Problem description:
Find the line with "segurança do Windows][5]" in the records below. Copy it and every line after it, up to and including the line with "clique em **Okey**.".

START Input records

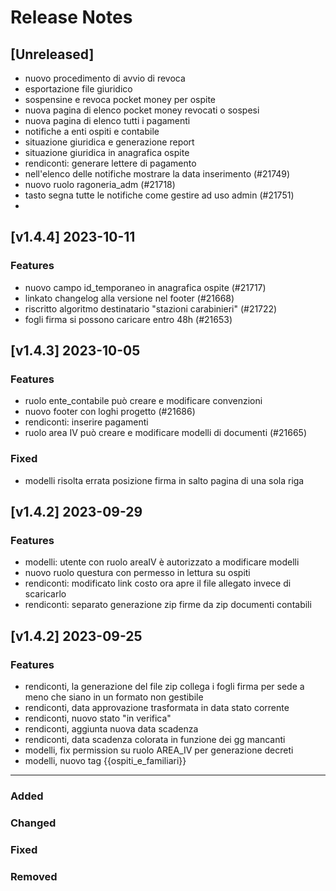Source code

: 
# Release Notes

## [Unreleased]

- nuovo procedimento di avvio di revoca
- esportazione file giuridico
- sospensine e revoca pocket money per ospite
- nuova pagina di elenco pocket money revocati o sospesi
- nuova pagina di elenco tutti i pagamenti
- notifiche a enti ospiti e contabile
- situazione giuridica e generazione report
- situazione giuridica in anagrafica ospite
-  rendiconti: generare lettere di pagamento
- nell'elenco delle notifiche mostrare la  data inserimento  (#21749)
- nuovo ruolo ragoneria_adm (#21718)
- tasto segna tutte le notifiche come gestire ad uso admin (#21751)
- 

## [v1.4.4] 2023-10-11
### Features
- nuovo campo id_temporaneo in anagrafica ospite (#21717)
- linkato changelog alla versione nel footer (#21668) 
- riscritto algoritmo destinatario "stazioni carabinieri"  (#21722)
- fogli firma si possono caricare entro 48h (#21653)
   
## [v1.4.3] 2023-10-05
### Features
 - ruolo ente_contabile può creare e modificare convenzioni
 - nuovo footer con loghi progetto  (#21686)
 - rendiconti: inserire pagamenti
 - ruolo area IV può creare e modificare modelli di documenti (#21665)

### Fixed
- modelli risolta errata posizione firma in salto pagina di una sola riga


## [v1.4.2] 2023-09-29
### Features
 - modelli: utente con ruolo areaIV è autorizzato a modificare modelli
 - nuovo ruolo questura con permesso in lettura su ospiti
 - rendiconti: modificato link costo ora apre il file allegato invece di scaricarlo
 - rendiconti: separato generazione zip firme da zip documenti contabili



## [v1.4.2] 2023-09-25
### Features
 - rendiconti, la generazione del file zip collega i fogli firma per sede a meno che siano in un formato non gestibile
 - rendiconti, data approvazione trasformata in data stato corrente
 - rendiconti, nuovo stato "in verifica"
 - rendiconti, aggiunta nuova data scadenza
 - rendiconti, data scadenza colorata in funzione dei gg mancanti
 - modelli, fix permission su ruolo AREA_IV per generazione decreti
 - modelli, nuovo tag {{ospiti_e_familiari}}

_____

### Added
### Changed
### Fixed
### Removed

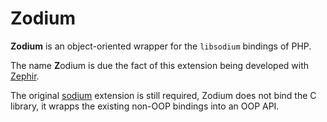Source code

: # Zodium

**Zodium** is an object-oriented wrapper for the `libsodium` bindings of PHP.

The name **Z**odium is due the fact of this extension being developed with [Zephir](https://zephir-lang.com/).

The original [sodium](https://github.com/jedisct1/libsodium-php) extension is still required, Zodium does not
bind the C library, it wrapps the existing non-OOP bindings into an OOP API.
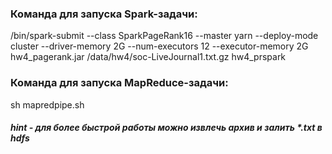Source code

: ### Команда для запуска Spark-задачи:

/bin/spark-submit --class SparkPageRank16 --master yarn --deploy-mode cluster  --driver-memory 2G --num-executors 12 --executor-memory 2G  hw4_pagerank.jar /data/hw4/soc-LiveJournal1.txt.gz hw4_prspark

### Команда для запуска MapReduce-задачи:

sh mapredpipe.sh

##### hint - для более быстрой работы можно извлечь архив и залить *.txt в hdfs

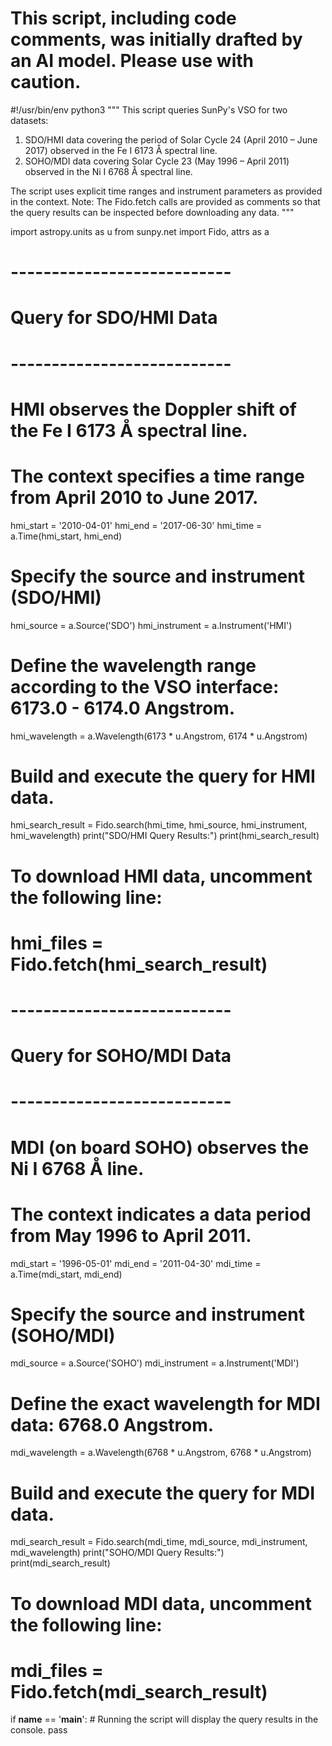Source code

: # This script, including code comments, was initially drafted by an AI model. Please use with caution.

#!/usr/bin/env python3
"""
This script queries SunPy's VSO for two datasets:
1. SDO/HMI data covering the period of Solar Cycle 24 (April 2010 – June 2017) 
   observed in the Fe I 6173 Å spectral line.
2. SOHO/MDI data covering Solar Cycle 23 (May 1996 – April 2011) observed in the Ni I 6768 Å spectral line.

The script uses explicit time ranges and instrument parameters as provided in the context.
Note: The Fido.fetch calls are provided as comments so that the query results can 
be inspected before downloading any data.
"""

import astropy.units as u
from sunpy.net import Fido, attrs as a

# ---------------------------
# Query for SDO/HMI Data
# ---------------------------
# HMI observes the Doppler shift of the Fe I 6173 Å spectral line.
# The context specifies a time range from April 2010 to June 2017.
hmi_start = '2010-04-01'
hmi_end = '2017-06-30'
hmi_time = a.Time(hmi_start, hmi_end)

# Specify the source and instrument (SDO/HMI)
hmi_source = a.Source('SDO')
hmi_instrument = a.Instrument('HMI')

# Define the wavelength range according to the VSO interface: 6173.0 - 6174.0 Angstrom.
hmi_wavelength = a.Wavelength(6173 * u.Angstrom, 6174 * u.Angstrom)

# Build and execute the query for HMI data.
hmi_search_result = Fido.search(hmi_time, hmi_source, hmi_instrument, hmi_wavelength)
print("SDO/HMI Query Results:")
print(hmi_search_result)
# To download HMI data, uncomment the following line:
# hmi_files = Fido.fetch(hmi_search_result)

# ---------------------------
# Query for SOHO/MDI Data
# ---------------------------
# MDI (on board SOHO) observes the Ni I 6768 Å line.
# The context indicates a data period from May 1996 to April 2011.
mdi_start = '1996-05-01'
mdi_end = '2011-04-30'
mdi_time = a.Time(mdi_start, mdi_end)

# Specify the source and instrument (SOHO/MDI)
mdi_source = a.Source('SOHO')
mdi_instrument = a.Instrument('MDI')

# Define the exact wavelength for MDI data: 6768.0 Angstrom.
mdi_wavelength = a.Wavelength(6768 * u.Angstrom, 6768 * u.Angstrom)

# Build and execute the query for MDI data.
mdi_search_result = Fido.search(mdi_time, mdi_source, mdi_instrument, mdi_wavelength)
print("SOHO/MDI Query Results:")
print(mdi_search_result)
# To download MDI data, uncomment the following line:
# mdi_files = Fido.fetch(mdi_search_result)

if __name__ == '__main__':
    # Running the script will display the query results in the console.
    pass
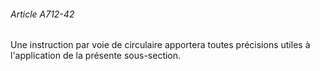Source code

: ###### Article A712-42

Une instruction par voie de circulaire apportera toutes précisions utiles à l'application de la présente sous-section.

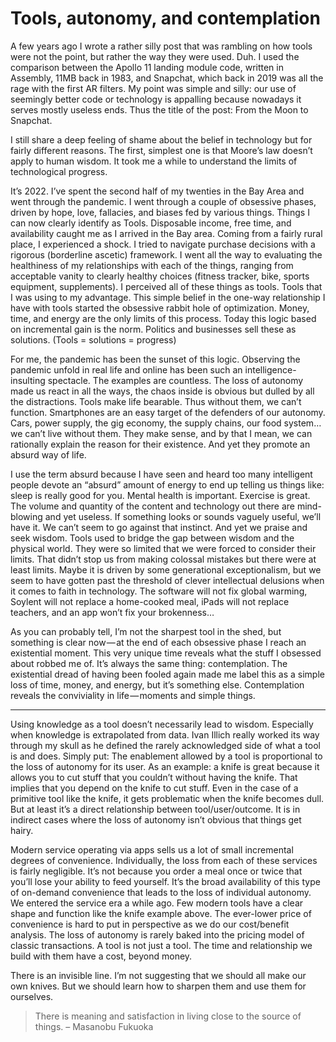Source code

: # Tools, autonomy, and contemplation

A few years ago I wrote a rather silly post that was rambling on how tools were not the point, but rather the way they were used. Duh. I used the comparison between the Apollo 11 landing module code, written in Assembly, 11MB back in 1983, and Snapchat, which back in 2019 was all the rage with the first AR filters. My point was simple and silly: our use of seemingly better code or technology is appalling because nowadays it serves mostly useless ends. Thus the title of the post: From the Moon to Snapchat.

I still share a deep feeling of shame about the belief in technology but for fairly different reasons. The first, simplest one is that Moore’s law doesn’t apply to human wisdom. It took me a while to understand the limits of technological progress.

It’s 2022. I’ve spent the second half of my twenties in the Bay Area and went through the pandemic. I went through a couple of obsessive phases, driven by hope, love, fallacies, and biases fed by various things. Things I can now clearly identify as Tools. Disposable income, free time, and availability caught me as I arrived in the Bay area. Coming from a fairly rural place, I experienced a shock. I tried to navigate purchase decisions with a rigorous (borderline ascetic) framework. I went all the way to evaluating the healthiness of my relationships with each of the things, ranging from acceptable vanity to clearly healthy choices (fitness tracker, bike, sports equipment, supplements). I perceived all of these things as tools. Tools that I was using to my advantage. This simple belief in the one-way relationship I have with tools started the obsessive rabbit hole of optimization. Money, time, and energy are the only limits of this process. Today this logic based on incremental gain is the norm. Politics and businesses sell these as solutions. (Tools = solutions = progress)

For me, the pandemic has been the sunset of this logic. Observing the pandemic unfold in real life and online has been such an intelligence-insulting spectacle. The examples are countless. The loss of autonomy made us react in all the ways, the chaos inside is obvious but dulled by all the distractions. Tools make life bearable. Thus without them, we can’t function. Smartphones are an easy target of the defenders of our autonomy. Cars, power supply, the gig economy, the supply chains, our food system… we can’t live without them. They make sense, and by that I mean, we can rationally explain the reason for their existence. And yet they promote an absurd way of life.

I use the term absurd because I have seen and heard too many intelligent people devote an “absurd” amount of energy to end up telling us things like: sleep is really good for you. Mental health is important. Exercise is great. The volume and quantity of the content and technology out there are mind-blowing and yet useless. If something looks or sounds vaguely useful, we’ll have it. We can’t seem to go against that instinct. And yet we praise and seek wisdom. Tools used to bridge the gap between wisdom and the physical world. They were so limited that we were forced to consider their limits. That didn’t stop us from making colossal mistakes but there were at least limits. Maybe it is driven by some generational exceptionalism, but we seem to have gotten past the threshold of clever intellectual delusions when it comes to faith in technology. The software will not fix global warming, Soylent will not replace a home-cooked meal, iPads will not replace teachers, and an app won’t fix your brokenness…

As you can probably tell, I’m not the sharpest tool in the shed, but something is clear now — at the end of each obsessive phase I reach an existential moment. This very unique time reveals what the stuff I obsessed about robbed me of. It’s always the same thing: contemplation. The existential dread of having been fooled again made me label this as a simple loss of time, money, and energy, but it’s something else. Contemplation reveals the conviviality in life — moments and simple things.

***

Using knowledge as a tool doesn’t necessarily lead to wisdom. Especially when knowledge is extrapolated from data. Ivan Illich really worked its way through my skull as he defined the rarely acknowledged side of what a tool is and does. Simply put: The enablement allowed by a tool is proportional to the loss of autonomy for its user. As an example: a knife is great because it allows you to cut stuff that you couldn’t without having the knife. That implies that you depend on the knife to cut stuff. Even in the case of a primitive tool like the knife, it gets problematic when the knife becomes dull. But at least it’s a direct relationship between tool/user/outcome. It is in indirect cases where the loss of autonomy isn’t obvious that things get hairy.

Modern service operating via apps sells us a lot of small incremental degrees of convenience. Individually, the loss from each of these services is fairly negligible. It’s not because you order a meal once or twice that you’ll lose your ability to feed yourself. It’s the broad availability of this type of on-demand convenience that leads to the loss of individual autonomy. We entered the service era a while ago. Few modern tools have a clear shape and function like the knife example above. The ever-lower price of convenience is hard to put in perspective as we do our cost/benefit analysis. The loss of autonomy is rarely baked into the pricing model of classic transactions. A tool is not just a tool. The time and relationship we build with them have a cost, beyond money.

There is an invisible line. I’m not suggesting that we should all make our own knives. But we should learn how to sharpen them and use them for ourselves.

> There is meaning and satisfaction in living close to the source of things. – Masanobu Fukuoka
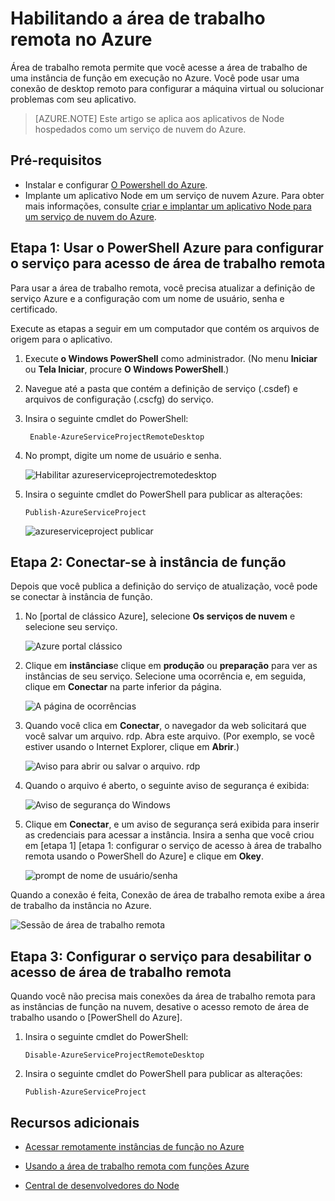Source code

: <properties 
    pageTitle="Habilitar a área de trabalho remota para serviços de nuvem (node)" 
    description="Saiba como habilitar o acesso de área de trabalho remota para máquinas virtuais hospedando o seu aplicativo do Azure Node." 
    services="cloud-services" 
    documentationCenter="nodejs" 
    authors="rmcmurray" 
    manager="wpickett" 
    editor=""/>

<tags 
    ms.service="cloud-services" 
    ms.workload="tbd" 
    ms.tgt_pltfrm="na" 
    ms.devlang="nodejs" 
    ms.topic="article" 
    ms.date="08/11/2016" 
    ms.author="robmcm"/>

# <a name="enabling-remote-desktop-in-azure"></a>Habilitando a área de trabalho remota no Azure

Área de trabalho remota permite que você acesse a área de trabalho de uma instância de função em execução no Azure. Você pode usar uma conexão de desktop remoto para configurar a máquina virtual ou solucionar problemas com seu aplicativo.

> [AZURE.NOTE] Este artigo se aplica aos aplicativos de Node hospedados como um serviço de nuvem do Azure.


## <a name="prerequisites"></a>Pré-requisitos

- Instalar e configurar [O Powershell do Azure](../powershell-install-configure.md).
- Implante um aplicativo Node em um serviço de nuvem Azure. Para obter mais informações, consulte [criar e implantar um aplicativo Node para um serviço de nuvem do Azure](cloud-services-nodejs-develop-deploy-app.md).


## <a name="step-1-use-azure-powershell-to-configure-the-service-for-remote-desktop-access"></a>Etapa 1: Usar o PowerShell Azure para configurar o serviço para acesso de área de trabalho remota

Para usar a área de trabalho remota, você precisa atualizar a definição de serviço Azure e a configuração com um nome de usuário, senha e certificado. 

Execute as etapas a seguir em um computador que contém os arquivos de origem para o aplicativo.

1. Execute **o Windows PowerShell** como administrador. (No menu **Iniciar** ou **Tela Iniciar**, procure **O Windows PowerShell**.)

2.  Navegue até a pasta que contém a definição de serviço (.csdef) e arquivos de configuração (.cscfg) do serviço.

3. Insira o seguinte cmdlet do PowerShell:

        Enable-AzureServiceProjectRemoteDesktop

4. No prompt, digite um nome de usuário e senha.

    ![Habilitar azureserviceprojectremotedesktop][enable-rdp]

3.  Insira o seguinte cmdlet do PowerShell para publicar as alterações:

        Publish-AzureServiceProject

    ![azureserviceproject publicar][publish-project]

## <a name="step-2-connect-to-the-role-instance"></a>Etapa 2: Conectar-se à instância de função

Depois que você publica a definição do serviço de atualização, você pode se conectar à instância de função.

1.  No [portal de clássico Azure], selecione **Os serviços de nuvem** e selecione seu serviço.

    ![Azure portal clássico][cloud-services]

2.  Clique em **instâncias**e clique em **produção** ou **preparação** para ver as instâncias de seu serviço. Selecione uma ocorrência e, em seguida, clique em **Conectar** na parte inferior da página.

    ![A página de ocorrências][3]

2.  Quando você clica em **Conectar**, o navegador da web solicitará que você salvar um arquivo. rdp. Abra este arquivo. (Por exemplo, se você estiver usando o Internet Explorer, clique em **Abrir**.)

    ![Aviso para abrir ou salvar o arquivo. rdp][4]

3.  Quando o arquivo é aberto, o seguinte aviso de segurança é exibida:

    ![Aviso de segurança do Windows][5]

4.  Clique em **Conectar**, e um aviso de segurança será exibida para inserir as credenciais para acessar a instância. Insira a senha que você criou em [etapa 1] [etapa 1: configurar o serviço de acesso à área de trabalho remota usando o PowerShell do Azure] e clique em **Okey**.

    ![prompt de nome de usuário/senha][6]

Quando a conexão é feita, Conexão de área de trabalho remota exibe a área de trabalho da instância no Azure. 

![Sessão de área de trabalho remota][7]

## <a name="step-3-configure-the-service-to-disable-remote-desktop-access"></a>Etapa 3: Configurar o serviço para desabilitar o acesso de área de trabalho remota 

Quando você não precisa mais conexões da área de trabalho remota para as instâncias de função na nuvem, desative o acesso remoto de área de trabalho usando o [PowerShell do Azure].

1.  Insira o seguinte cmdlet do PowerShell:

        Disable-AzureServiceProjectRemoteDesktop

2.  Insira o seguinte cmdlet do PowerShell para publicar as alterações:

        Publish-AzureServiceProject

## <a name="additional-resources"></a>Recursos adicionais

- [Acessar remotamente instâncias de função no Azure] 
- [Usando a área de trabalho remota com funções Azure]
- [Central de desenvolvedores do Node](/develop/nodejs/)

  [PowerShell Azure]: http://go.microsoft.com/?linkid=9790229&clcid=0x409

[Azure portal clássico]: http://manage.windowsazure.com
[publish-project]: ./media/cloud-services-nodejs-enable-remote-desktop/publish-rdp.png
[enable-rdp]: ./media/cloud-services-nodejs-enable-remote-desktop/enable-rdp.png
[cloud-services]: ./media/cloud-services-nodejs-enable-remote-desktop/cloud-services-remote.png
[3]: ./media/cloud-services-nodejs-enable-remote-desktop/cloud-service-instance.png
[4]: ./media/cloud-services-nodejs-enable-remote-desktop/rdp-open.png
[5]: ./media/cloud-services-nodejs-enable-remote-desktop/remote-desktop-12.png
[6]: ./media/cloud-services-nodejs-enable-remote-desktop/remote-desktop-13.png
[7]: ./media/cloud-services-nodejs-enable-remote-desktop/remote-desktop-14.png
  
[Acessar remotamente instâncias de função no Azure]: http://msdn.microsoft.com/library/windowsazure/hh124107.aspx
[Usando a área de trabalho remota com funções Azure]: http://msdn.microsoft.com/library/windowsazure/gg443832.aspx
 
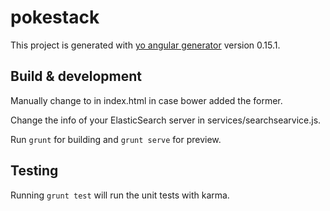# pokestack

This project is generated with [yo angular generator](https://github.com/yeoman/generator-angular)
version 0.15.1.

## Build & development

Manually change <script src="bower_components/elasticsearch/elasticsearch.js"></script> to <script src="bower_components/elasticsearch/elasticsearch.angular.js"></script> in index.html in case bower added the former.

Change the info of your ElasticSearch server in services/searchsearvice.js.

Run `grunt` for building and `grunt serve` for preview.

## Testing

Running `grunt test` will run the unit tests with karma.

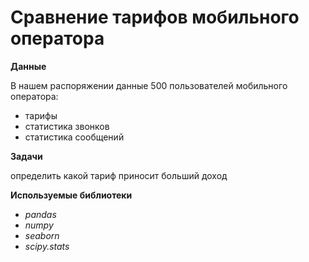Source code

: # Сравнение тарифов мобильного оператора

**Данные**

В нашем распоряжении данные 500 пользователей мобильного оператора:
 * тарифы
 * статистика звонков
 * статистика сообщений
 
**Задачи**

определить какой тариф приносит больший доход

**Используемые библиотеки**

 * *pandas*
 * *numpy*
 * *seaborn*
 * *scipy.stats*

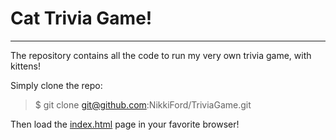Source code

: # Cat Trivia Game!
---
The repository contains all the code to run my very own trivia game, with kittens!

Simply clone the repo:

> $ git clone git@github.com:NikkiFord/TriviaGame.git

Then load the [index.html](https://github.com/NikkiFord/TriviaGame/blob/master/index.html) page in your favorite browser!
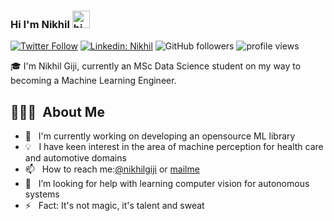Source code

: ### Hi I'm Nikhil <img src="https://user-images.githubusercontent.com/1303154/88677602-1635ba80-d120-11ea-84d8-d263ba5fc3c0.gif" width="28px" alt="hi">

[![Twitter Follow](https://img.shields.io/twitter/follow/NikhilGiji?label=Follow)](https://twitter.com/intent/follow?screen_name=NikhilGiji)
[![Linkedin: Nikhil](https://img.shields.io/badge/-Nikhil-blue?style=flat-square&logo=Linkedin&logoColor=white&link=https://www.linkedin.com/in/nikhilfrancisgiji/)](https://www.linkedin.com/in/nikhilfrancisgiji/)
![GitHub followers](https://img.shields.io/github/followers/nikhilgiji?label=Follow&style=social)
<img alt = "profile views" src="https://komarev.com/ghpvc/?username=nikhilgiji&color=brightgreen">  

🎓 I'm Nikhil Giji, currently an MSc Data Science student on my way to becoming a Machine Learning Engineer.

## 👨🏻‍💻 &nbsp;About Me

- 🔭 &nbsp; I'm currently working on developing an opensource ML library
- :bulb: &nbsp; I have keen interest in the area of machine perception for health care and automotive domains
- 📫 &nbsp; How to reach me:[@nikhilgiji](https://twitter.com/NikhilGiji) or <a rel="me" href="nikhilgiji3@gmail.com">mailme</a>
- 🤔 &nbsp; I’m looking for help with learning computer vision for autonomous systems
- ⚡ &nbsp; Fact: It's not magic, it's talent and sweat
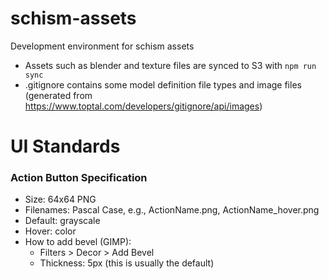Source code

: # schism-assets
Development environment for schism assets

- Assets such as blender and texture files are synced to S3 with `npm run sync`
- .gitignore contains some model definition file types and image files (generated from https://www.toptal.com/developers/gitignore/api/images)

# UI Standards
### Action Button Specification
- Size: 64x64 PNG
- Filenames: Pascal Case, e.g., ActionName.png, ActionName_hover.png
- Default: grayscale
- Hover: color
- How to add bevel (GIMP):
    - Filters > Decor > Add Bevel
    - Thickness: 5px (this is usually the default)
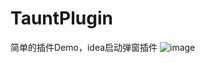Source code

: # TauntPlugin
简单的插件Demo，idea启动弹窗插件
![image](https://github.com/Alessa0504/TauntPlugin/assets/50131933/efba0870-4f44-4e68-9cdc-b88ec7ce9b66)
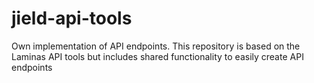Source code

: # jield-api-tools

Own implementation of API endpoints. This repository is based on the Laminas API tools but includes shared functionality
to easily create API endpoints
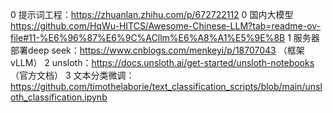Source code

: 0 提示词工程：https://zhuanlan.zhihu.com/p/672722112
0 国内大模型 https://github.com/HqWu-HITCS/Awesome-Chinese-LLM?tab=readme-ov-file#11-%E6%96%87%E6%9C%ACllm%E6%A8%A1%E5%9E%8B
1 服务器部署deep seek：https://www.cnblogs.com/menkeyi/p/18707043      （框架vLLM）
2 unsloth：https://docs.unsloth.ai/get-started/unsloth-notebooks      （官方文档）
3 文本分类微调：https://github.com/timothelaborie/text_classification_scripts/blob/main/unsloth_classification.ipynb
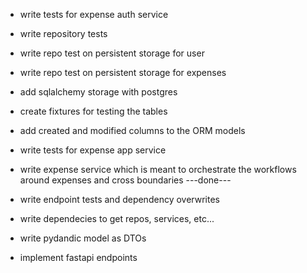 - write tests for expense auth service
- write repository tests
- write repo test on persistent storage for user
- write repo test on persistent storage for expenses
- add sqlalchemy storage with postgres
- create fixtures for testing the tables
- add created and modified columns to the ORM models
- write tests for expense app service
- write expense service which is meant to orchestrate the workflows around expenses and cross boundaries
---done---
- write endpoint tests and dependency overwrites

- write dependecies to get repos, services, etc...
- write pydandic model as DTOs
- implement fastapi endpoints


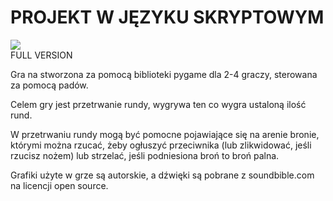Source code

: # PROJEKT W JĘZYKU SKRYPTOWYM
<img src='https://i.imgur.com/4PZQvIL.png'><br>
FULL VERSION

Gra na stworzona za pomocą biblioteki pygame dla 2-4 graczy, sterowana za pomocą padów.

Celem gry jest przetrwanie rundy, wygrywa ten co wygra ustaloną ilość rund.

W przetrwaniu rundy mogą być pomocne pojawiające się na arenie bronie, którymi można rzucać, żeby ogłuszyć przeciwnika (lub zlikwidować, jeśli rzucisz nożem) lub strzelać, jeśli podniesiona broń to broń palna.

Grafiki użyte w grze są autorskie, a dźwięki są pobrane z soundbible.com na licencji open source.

END Input records

Task answer:
    ![Aviso de segurança do Windows][5]

4.  Clique em **Conectar**, e um aviso de segurança será exibida para inserir as credenciais para acessar a instância. Insira a senha que você criou em [etapa 1] [etapa 1: configurar o serviço de acesso à área de trabalho remota usando o PowerShell do Azure] e clique em **Okey**.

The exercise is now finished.